もう2年近く前のことになってしまうが、トライグライドウルトラの試乗テストを行ったことがある。大容量のラゲッジスペース、走行風からしっかりとライダーとパッセンジャーを守ってくれるバットウイングフェアリング、リビングソファのように快適でいながらしっかりと体をサポートしてくれるシート。そしてトライク特有のライディングプレジャーなどなど、とても感銘を受けたことを覚えている。ただ一方で、その装備が過剰にも思えたことは確かだ。ずぼらな私はラゲッジスペースは常日頃から荷物満載にするか空っぽの両極端な状態となってしまいそうであるし、ソロで走る機会がほとんどであることを考えると、パッセンジャーシートの快適さもほどほどで良いかもしれない。当時のトライクファミリーにはフリーウィーラーというフロントフェアリングを持たないモデルが存在したが、そうなるとロングな高速クルーズでの快適性がスポイルされる……。そう考えていたら、今年、トライクファミリーでは初となるシャークノーズフェアリングを備えたロードグライド3が登場したのである。

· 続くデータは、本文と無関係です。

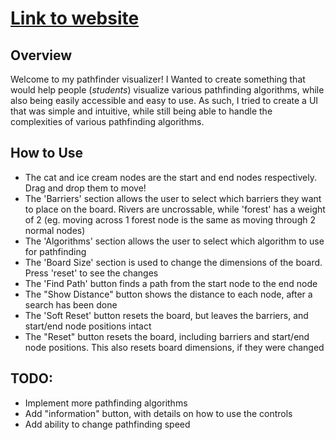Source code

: # [Link to website](https://matthewmywu.github.io/pathfinding/)

## Overview
Welcome to my pathfinder visualizer! I Wanted to create something that would help people (*students*) visualize various pathfinding algorithms, while also being easily accessible and easy to use. As such, I tried to create a UI that was simple and intuitive, while still being able to handle the complexities of various pathfinding algorithms.

## How to Use
* The cat and ice cream nodes are the start and end nodes respectively. Drag and drop them to move!
* The 'Barriers' section allows the user to select which barriers they want to place on the board. Rivers are uncrossable, while 'forest' has a weight of 2 (eg. moving across 1 forest node is the same as moving through 2 normal nodes)
* The 'Algorithms' section allows the user to select which algorithm to use for pathfinding
* The 'Board Size' section is used to change the dimensions of the board. Press 'reset' to see the changes
* The 'Find Path' button finds a path from the start node to the end node
* The "Show Distance" button shows the distance to each node, after a search has been done
* The 'Soft Reset' button resets the board, but leaves the barriers, and start/end node positions intact
* The "Reset" button resets the board, including barriers and start/end node positions. This also resets board dimensions, if they were changed

## TODO:
* Implement more pathfinding algorithms
* Add "information" button, with details on how to use the controls
* Add ability to change pathfinding speed
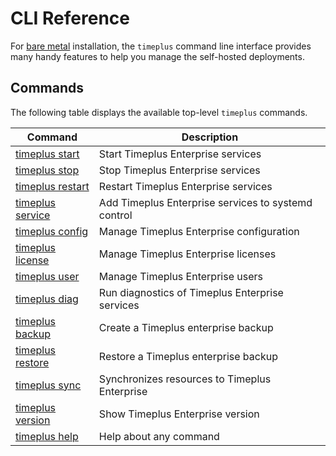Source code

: # CLI Reference

For [bare metal](singlenode_install) installation, the `timeplus` command line interface provides many handy features to help you manage the self-hosted deployments.

## Commands

The following table displays the available top-level `timeplus` commands.

| Command                      | Description       |
| ----------------------------- | ---------- |
| [timeplus start](cli-start)             | Start Timeplus Enterprise services    |
| [timeplus stop](cli-stop)             | Stop Timeplus Enterprise services    |
| [timeplus restart](cli-restart)             | Restart Timeplus Enterprise services    |
| [timeplus service](cli-service)             | Add Timeplus Enterprise services to systemd control  |
| [timeplus config](cli-config)             |Manage Timeplus Enterprise configuration|
| [timeplus license](cli-license)             |Manage Timeplus Enterprise licenses|
| [timeplus user](cli-user)             |Manage Timeplus Enterprise users|
| [timeplus diag](cli-diag)             |Run diagnostics of Timeplus Enterprise services|
| [timeplus backup](cli-backup)             |Create a Timeplus enterprise backup|
| [timeplus restore](cli-backup)             |Restore a Timeplus enterprise backup|
| [timeplus sync](cli-sync)             |Synchronizes resources to Timeplus Enterprise|
| [timeplus version](cli-version)             |Show Timeplus Enterprise version|
| [timeplus help](cli-help)             |Help about any command|
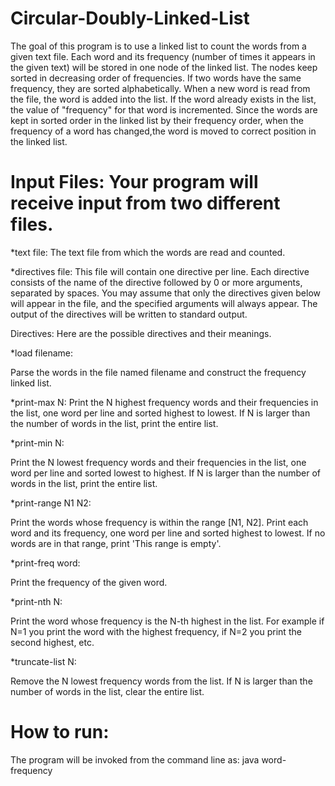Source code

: # Circular-Doubly-Linked-List

The goal of this program is to use a linked list to count the words from a given text file.
Each word and its frequency (number of times it appears in the given text) will be stored in
one node of the linked list. The nodes keep sorted in decreasing order of frequencies. If
two words have the same frequency, they are sorted alphabetically.
When a new word is read from the file, the word is added into the list. If the word
already exists in the list, the value of "frequency" for that word is incremented. Since
the words are kept in sorted order in the linked list by their frequency order, when the frequency
of a word has changed,the word is moved to correct position in the linked list.

# Input Files: Your program will receive input from two different files.

*text file: The text file from which the words are read and counted.

*directives file: This file will contain one directive per line. Each directive consists of the
name of the directive followed by 0 or more arguments, separated by spaces. You may assume
that only the directives given below will appear in the file, and the specified arguments will
always appear. The output of the directives will be written to standard output.

Directives: Here are the possible directives and their meanings.

*load filename:

Parse the words in the file named filename and construct the frequency linked list.

*print-max N:
Print the N highest frequency words and their frequencies in the list, one word per line and
sorted highest to lowest. If N is larger than the number of words in the list, print the entire
list.

*print-min N:

Print the N lowest frequency words and their frequencies in the list, one word per line and
sorted lowest to highest. If N is larger than the number of words in the list, print the entire
list.

*print-range N1 N2:

Print the words whose frequency is within the range [N1, N2]. Print each word and its
frequency, one word per line and sorted highest to lowest. If no words are in that range, print
'This range is empty'.

*print-freq word:

Print the frequency of the given word.

*print-nth N:

Print the word whose frequency is the N-th highest in the list. For example if N=1 you print
the word with the highest frequency, if N=2 you print the second highest, etc.

*truncate-list N:

Remove the N lowest frequency words from the list. If N is larger than the number of words
in the list, clear the entire list.

# How to run:
The program will be invoked from the command line as: java word-frequency
<directives-file>

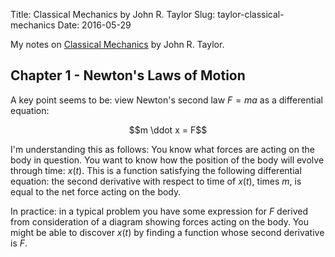 Title: Classical Mechanics by John R. Taylor
Slug: taylor-classical-mechanics
Date: 2016-05-29


My notes on [Classical Mechanics](http://www.amazon.com/Classical-Mechanics-John-R-Taylor/dp/189138922X) by John R. Taylor.


## Chapter 1 - Newton's Laws of Motion

A key point seems to be: view Newton's second law $F = ma$ as a differential equation:

$$m \ddot x = F$$

I'm understanding this as follows: You know what forces are acting on the body in question. You want to know how the position of the body will evolve through time: $x(t)$. This is a function satisfying the following differential equation: the second derivative with respect to time of $x(t)$, times $m$, is equal to the net force acting on the body.

In practice: in a typical problem you have some expression for $F$ derived from consideration of a diagram showing forces acting on the body. You might be able to discover $x(t)$ by finding a function whose second derivative is $F$.
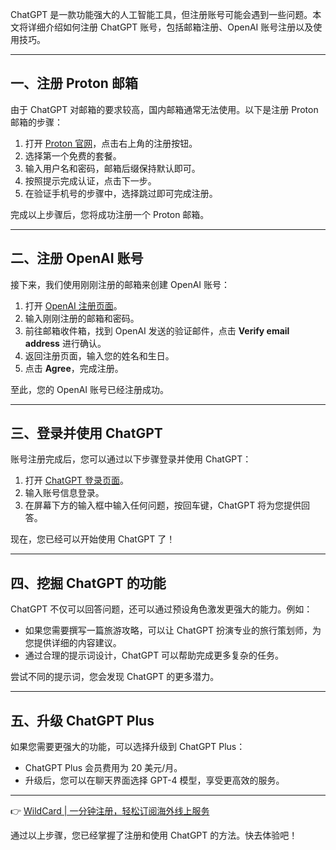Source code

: ChatGPT 是一款功能强大的人工智能工具，但注册账号可能会遇到一些问题。本文将详细介绍如何注册 ChatGPT 账号，包括邮箱注册、OpenAI 账号注册以及使用技巧。

---

## 一、注册 Proton 邮箱

由于 ChatGPT 对邮箱的要求较高，国内邮箱通常无法使用。以下是注册 Proton 邮箱的步骤：

1. 打开 [Proton 官网](https://proton.me)，点击右上角的注册按钮。
2. 选择第一个免费的套餐。
3. 输入用户名和密码，邮箱后缀保持默认即可。
4. 按照提示完成认证，点击下一步。
5. 在验证手机号的步骤中，选择跳过即可完成注册。

完成以上步骤后，您将成功注册一个 Proton 邮箱。

---

## 二、注册 OpenAI 账号

接下来，我们使用刚刚注册的邮箱来创建 OpenAI 账号：

1. 打开 [OpenAI 注册页面](https://chat.openai.com/)。
2. 输入刚刚注册的邮箱和密码。
3. 前往邮箱收件箱，找到 OpenAI 发送的验证邮件，点击 **Verify email address** 进行确认。
4. 返回注册页面，输入您的姓名和生日。
5. 点击 **Agree**，完成注册。

至此，您的 OpenAI 账号已经注册成功。

---

## 三、登录并使用 ChatGPT

账号注册完成后，您可以通过以下步骤登录并使用 ChatGPT：

1. 打开 [ChatGPT 登录页面](https://chat.openai.com/auth/login)。
2. 输入账号信息登录。
3. 在屏幕下方的输入框中输入任何问题，按回车键，ChatGPT 将为您提供回答。

现在，您已经可以开始使用 ChatGPT 了！

---

## 四、挖掘 ChatGPT 的功能

ChatGPT 不仅可以回答问题，还可以通过预设角色激发更强大的能力。例如：

- 如果您需要撰写一篇旅游攻略，可以让 ChatGPT 扮演专业的旅行策划师，为您提供详细的内容建议。
- 通过合理的提示词设计，ChatGPT 可以帮助完成更多复杂的任务。

尝试不同的提示词，您会发现 ChatGPT 的更多潜力。

---

## 五、升级 ChatGPT Plus

如果您需要更强大的功能，可以选择升级到 ChatGPT Plus：

- ChatGPT Plus 会员费用为 20 美元/月。
- 升级后，您可以在聊天界面选择 GPT-4 模型，享受更高效的服务。

---

👉 [WildCard | 一分钟注册，轻松订阅海外线上服务](https://bit.ly/bewildcard)

通过以上步骤，您已经掌握了注册和使用 ChatGPT 的方法。快去体验吧！
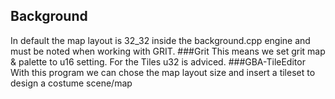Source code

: ## Background
In default the map layout is 32_32 inside the background.cpp engine and must be noted when working with GRIT.
###Grit
This means we set grit map & palette to u16 setting.
For the Tiles u32 is adviced.
###GBA-TileEditor
With this program we can chose the map layout size and insert a tileset to design a costume scene/map
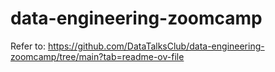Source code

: # data-engineering-zoomcamp

Refer to: https://github.com/DataTalksClub/data-engineering-zoomcamp/tree/main?tab=readme-ov-file
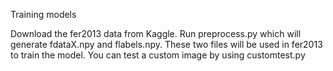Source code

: Training models

Download the fer2013 data from Kaggle. 
Run preprocess.py which will generate fdataX.npy and flabels.npy.
These two files will be used in fer2013 to train the model.
You can test a custom image by using customtest.py
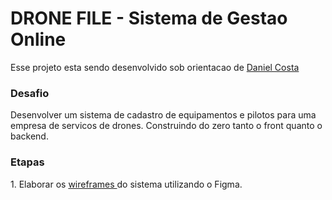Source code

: # DRONE FILE - Sistema de Gestao Online

Esse projeto esta sendo desenvolvido sob orientacao de <a href="https://www.linkedin.com/in/danielbcosta/">Daniel Costa </a>

<h3>Desafio</h3>
Desenvolver um sistema de cadastro de equipamentos e pilotos para uma empresa de servicos de drones. Construindo do zero tanto o front quanto o backend.

<h3>Etapas</h3>
1. Elaborar os <a href="https://github.com/brunoesm07/drone_file_proj_mentoria/blob/main/Wireframes%200.5x.png"> wireframes </a> do sistema utilizando o Figma.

こういっては何なのだが、実物のロードグライドはカタログで見てイメージしていたよりも、全体的なスタイルのまとまりがよく低く長く恰好が良い。もちろんサイドスタンドも無いため、ステップボードに片足を掛けて車体に跨る。ミルウォーキーエイト114エンジンを目覚めさせ、トランスミッションを1速に入れてクラッチをそっと繋ぐと、大きな巨体はスルスルと走り出した。
と、このように文章にすると当たり前のように思えるが、初めてトライクファミリーに触れる人は、ここまでの一連の動作だけでも、二輪のモーターサイクルとの違いに戸惑うことだろう。ハンドルを切って曲がる、コーナー中は外側へのGが強くかかる、それにタイヤの限界値、車幅、内輪差、あらゆることを脳内で処理しなければならないのだが、感覚の良い人であればモノの5分も走らせるだけで、慣れることだろう。
多くのハーレーは巨大かつ超重量のモデルであるために、取り回し時の扱いなどで緊張を強いられる場面があるが、その点トライクは転倒の心配がないので楽だ。であるにも関わらず乗車姿勢はクルマと違いモーターサイクルのそれであるからして、他の乗り物と一線を画した、まさにこれしかないという存在となっている。
シャークノーズフェアリングは程よい走行風をライダーへと伝える上に、インフォテインメントシステムを介してスピーカーから好きな音楽を流すこともできる。リアセクションがトライグライドウルトラと比べて大幅に軽量なために、コーナーリングでの揺り返しのようなことも少ない。ストリートではハンドル操作に対して、スッスッとミズスマシのごとく左右にレーンチェンジが行えるので複数車線がある路線は特に楽しい。高速道路では2000~2500回転くらいを使ってゆったりとクルーズをしている時間は至福と言えるべきものであるし、ビッグツインの本領を発揮させるようなスロットルワイドオープン時には、怒涛の加速を味わえる。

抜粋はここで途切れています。